もし離婚時に父親が親権を獲得できなかった場合

次に、もしも父親が親権の獲得に失敗した場合の対策をご紹介していきます。調停や審判で親権の獲得ができなかったからといって、必ずしも一生子どもと会えなくなるわけではありませんので、希望は捨てないようにしましょう。

離婚調停で親権が獲得できなかった場合は裁判を申立てる

親権争いで、親権者の指定等を調停に申立てている場合、離婚調停が不成立の場合は自動的に審判へと移行しますが、親権者の指定は人事訴訟事件として扱われるため、調停が不成立の場合は、あらためて離婚裁判を起こす必要があります。

裁判となればひとりで戦うことは難しくなりますし、証拠の有無や事実を証明する書面の用意などが必須になりますので、調停が不成立になった際には、一度専門家である弁護士に相談すると良いでしょう。
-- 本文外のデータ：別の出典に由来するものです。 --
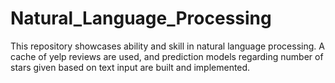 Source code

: # Natural_Language_Processing
This repository showcases ability and skill in natural language processing. A cache of yelp reviews are used, and prediction models regarding number of stars given based on text input are built and implemented. 
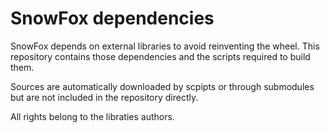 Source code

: SnowFox dependencies
====================
SnowFox depends on external libraries to avoid reinventing the wheel.
This repository contains those dependencies and the scripts
required to build them.

Sources are automatically downloaded by scpipts or through
submodules but are not included in the repository directly.

All rights belong to the libraties authors.

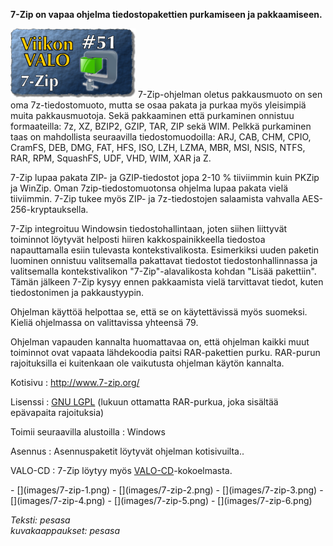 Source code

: <!--
Title: 1x51 7-Zip - Viikon VALO #51
Date: 2011/12/18
Pageimage: valo51-7zip.png
Tags: Windows,Tiedostonhallinta,Järjestelmä,Apuohjelma
-->

**7-Zip on vapaa ohjelma tiedostopakettien purkamiseen ja
pakkaamiseen.**

![](images/valo51-7zip.png "fig:valo51-7zip.png") 7-Zip-ohjelman oletus
pakkausmuoto on sen oma 7z-tiedostomuoto, mutta se osaa pakata ja purkaa
myös yleisimpiä muita pakkausmuotoja. Sekä pakkaaminen että purkaminen
onnistuu formaateilla: 7z, XZ, BZIP2, GZIP, TAR, ZIP sekä WIM. Pelkkä
purkaminen taas on mahdollista seuraavilla tiedostomuodoilla: ARJ, CAB,
CHM, CPIO, CramFS, DEB, DMG, FAT, HFS, ISO, LZH, LZMA, MBR, MSI, NSIS,
NTFS, RAR, RPM, SquashFS, UDF, VHD, WIM, XAR ja Z.

7-Zip lupaa pakata ZIP- ja GZIP-tiedostot jopa 2-10 % tiiviimmin kuin
PKZip ja WinZip. Oman 7zip-tiedostomuotonsa ohjelma lupaa pakata vielä
tiiviimmin. 7-Zip tukee myös ZIP- ja 7z-tiedostojen salaamista vahvalla
AES-256-kryptauksella.

7-Zip integroituu Windowsin tiedostohallintaan, joten siihen liittyvät
toiminnot löytyvät helposti hiiren kakkospainikkeella tiedostoa
napauttamalla esiin tulevasta kontekstivalikosta. Esimerkiksi uuden
paketin luominen onnistuu valitsemalla pakattavat tiedostot
tiedostonhallinnassa ja valitsemalla kontekstivalikon
"7-Zip"-alavalikosta kohdan "Lisää pakettiin". Tämän jälkeen 7-Zip kysyy
ennen pakkaamista vielä tarvittavat tiedot, kuten tiedostonimen ja
pakkaustyypin.

Ohjelman käyttöä helpottaa se, että se on käytettävissä myös suomeksi.
Kieliä ohjelmassa on valittavissa yhteensä 79.

Ohjelman vapauden kannalta huomattavaa on, että ohjelman kaikki muut
toiminnot ovat vapaata lähdekoodia paitsi RAR-pakettien purku. RAR-purun
rajoituksilla ei kuitenkaan ole vaikutusta ohjelman käytön kannalta.

Kotisivu
:   <http://www.7-zip.org/>

Lisenssi
:   [GNU LGPL](GNU_LGPL) (lukuun ottamatta RAR-purkua, joka
    sisältää epävapaita rajoituksia)

Toimii seuraavilla alustoilla
:   Windows

Asennus
:   Asennuspaketit löytyvät ohjelman kotisivuilta..

VALO-CD
:   7-Zip löytyy myös
    [VALO-CD](http://www.valo-cd.fi/ilmainen_7zip)-kokoelmasta.

<div class="psgallery" markdown="1">
-   [](images/7-zip-1.png)
-   [](images/7-zip-2.png)
-   [](images/7-zip-3.png)
-   [](images/7-zip-4.png)
-   [](images/7-zip-5.png)
-   [](images/7-zip-6.png)
</div>

*Teksti: pesasa* <br />
*kuvakaappaukset: pesasa*
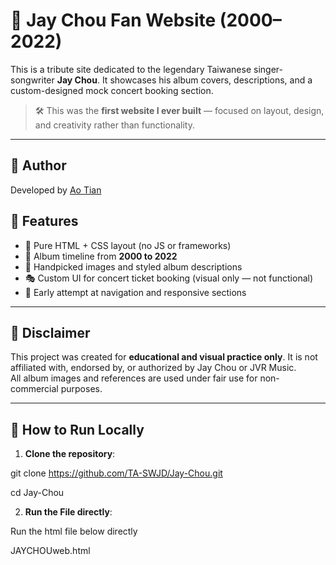 # 🎵 Jay Chou Fan Website (2000–2022)

This is a tribute site dedicated to the legendary Taiwanese singer-songwriter **Jay Chou**. It showcases his album covers, descriptions, and a custom-designed mock concert booking section.

> 🛠 This was the **first website I ever built** — focused on layout, design, and creativity rather than functionality.

---

## 👤 Author

Developed by [Ao Tian](https://github.com/TA-SWJD)

## 🌟 Features

- 🎨 Pure HTML + CSS layout (no JS or frameworks)
- 📀 Album timeline from **2000 to 2022**
- 📸 Handpicked images and styled album descriptions
- 🎭 Custom UI for concert ticket booking (visual only — not functional)
- 📱 Early attempt at navigation and responsive sections

---

## 🚫 Disclaimer

This project was created for **educational and visual practice only**. It is not affiliated with, endorsed by, or authorized by Jay Chou or JVR Music.  
All album images and references are used under fair use for non-commercial purposes.

---

## 📂 How to Run Locally

1. **Clone the repository**:

git clone https://github.com/TA-SWJD/Jay-Chou.git

cd Jay-Chou

2. **Run the File directly**:

Run the html file below directly

JAYCHOUweb.html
できれば裁判になる前に弁護士に相談しておくことで、調停を有利な状態で終わらせることができると思います。

面会交流権だけは獲得しておく

父親の親権獲得は、どんなに調停で子どもへの愛情をアピールしたとしても、前提が不利であることを忘れてはいけません。そのため、親権を獲得することができなかった場合は、調停の場できっちり面会交流権を認めてほしいという主張だけはしていきましょう。

  • ・どのような頻度で会うか
  • ・1回あたり会う時間は何時間か
  • ・宿泊の可否
  • ・会う場所の指定はできるか
  • ・電話やメールの可否 など

上記のような内容を決めておけば、この範囲のなかでという条件はつくものの、子どもと会えなくなるという事態だけは避けることができます。

子どもとの繋がりを切らないことが何よりも重要

面会交流を獲得する意義としては、子どもとのつながりをいかに断ち切らないようにするかというのがポイントになります。人は単純に会う回数が多い人に対して好感を抱くという心理があります。これを単純接触効果と言います。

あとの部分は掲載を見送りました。